One Water One Health

A special webinar is being held on March 24 at the 9th World Water Forum called “One Water One Health“. This event is being co-hosted by the UN Environment Programme (UNEP), Food and Agriculture Organization (FAO), World Health Organization (WHO), and World Organisation for Animal Health (OIE) and examines “AMR in the Environment” from a One Health perspective, including transmission and spread in water systems.

“This session fosters awareness and multistakeholder dialogue that brings together the tripartite organisations namely the UN FAO, WHO, OIE, and UNEP with the government, the private sector, and experts from environment, health, and WASH sectors. The event presents an opportunity to understand the multitude of water and health linkages and antimicrobial resistance from a water environment perspective, specifically the scope of the problem, sources, drivers, transmissions mechanisms, and the implications to global water security and mitigation actions.”

The webinar is 08:00 to 09:00 GMT on Thursday, 24 March 2022. Registration here.
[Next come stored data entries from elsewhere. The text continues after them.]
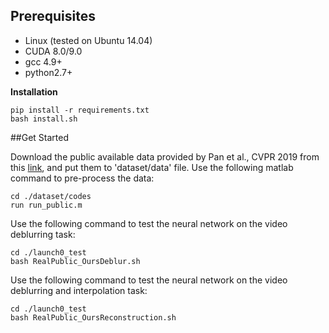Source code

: ## Prerequisites

- Linux (tested on Ubuntu 14.04)
- CUDA 8.0/9.0
- gcc 4.9+
- python2.7+

**Installation**

```
pip install -r requirements.txt
bash install.sh
```

##Get Started

Download the public available data provided by Pan et al., CVPR 2019 from this [link](https://drive.google.com/file/d/1s-PR7GxpCAIB20hu7F3BlbXdUi4c9UAo/view), and put them to 'dataset/data' file. Use the following matlab command to pre-process the data:

```
cd ./dataset/codes
run run_public.m
```

Use the following command to test the neural network on the video deblurring task:

```
cd ./launch0_test
bash RealPublic_OursDeblur.sh
```

Use the following command to test the neural network on the video deblurring and interpolation task:

```
cd ./launch0_test
bash RealPublic_OursReconstruction.sh
```

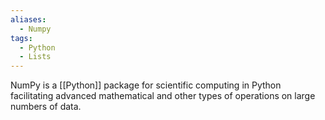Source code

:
 ```yaml
---
aliases:
  - Numpy
tags:
  - Python
  - Lists
---
```

NumPy is a [[Python]] package for scientific computing in Python facilitating advanced mathematical and other types of operations on large numbers of data.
During the webinar, our own Prof David Graham is speaking about the role of the wider environment on antimicrobial resistance spread. Other contributors include Sasha Koo-Oshima (Land and Water Division, FAO); Sunita Narain (Centre for Science and Environment, Chair of the Global Leaders Group Environment Group); Joakim Larsson (University of Gothenburg, Sweden); Kate Medlicott (World Health Organization, Geneva, Switzerland); Marion Savill (Affordable Water Limited and Water, NZ Chapter of International Water Association (IWA), & IWA ASPIRE, New Zealand); Nigel French (Massey University & New Zealand Food Safety Science and Research Centre); Omar El-Hassan (FAO) & Robert Bos (FAO). 

Environmental factors in the spread of drug resistance

Today David Graham and Peter Collignon released an Insights piece called Scientists around the world are already fighting the next pandemic in The Conversation. A shorter version entitled Access to clean water may be as vital as cutting antibiotic use in the fight against superbugs also was published in The Telegraph. Both articles discuss the importance of environmental factors in the spread of antibiotic resistance, especially in the developing world.

These articles comment on the just-published Technical Brief on antimicrobial resistance from the World Health Organization; Food and Agriculture Organization; and World Organization for Animal Health. The brief provides recommendations on the implementation of water, sanitation, and hygiene (WASH), and wastewater management as strategy for preventing infections and reduce the spread of antimicrobial resistance around the world. David was a contributing author on the Brief.